"Paul Levinson's It's Real Life is a page-turning exploration into that multiverse known as rock and roll. But it is much more than a marvelous adventure narrated by a master storyteller...it is also an exquisite meditation on the very nature of alternate history." -- Jack Dann, The Fiction Writer's Guide to Alternate History

Wednesday, February 23, 2022

Severance 1.1-1.2: Erving Goffman Meets The Prisoner

Finally saw the first two episodes of Severance.  Well it's only been up on Apple TV+ for less than a week, and I'd intended to watch them earlier, but got caught up in other things, and I wanted to give those two episodes my full attention.  Hey, I almost sound like a perpetually apologetic worker (John Turturro's Irving in particular) in that quasi-totalitarian workplace, in which workers or "innies" have no knowledge of their lives outside of work, and vice versa, hence the title of the series, Severance.

Totalitarian is a good word for the ambience of this new series, reminiscent in various ways of George Orwell's 1984 and The Prisoner (great 1960s TV series).  At this point, we don't know how or why this schizoid society arose, and neither do the inhabitants that we've met.  Fortunately, by the end of the second episode, we meet a former employee, Petey, who has somehow re-integrated his workplace and off-time personas, and is beginning to spark an undoing of this system, in which the severance is said to be irreversible.

One of the sociologists in our off-screen world who would have had a lot to say about Severance is Erving Goffman (1922-1982), who said in The Presentation of Everyday Life (1956/1959) we all have front regions, that we show to our public, and back regions, in which we interact with our close friends and families.  A waiter in a restaurant, for example, might be perfectly polite and friendly to an obnoxious customer, and then tell his or her spouse later that night about the jackass in the restaurant.   Of course, that waiter has continuous memories of both front (public) and back (private) regions, unlike the severed workers in Severance.
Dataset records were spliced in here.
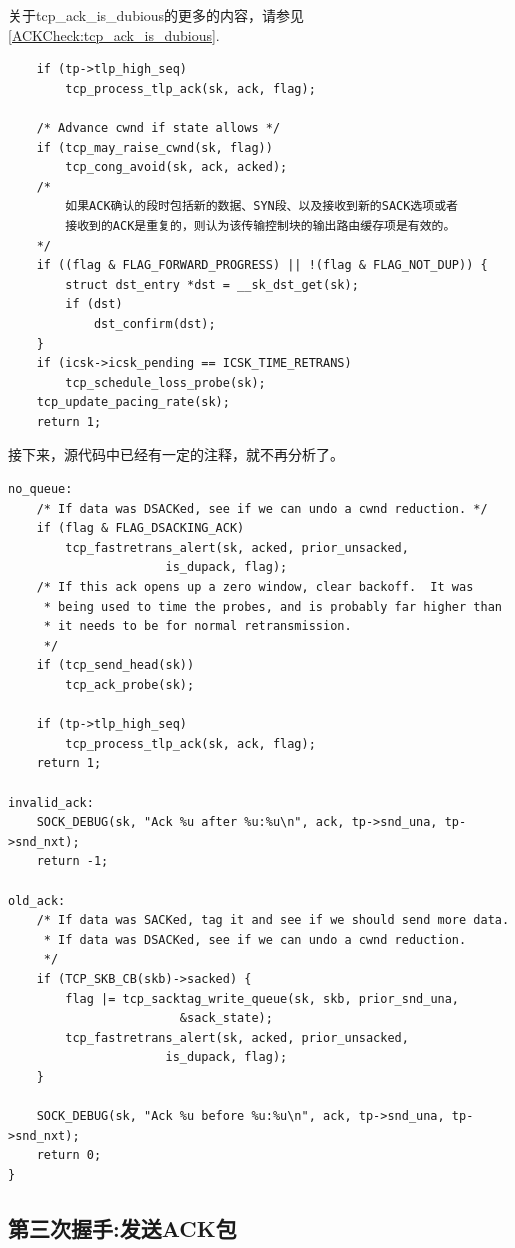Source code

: 	关于tcp\_ack\_is\_dubious的更多的内容，请参见\ref{ACKCheck:tcp_ack_is_dubious}.

\begin{verbatim}
	if (tp->tlp_high_seq)
		tcp_process_tlp_ack(sk, ack, flag);

	/* Advance cwnd if state allows */
	if (tcp_may_raise_cwnd(sk, flag))
		tcp_cong_avoid(sk, ack, acked);
	/*
		如果ACK确认的段时包括新的数据、SYN段、以及接收到新的SACK选项或者
		接收到的ACK是重复的，则认为该传输控制块的输出路由缓存项是有效的。
	*/
	if ((flag & FLAG_FORWARD_PROGRESS) || !(flag & FLAG_NOT_DUP)) {
		struct dst_entry *dst = __sk_dst_get(sk);
		if (dst)
			dst_confirm(dst);
	}
	if (icsk->icsk_pending == ICSK_TIME_RETRANS)
		tcp_schedule_loss_probe(sk);
	tcp_update_pacing_rate(sk);
	return 1;
\end{verbatim}

	接下来，源代码中已经有一定的注释，就不再分析了。
\begin{verbatim}
no_queue:
	/* If data was DSACKed, see if we can undo a cwnd reduction. */
	if (flag & FLAG_DSACKING_ACK)
		tcp_fastretrans_alert(sk, acked, prior_unsacked,
				      is_dupack, flag);
	/* If this ack opens up a zero window, clear backoff.  It was
	 * being used to time the probes, and is probably far higher than
	 * it needs to be for normal retransmission.
	 */
	if (tcp_send_head(sk))
		tcp_ack_probe(sk);

	if (tp->tlp_high_seq)
		tcp_process_tlp_ack(sk, ack, flag);
	return 1;

invalid_ack:
	SOCK_DEBUG(sk, "Ack %u after %u:%u\n", ack, tp->snd_una, tp->snd_nxt);
	return -1;

old_ack:
	/* If data was SACKed, tag it and see if we should send more data.
	 * If data was DSACKed, see if we can undo a cwnd reduction.
	 */
	if (TCP_SKB_CB(skb)->sacked) {
		flag |= tcp_sacktag_write_queue(sk, skb, prior_snd_una,
						&sack_state);
		tcp_fastretrans_alert(sk, acked, prior_unsacked,
				      is_dupack, flag);
	}

	SOCK_DEBUG(sk, "Ack %u before %u:%u\n", ack, tp->snd_una, tp->snd_nxt);
	return 0;
}
\end{verbatim} 
	\subsection{第三次握手:发送ACK包}
		\label{Client:send_ack}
It's been a while since I've encountered as coldly and frighteningly intellectual a science fiction narrative as Severance.  In addition to Turturro, the series has Christopher Walken and Patricia Arquette in supportive roles, and Adam Scott in a strong performance in the lead role as Mark, severed, but now in contact with Petey on the outside.  I'm going to give this series, directed by Ben Stiller, a shot -- see you back here with my next review in a few days.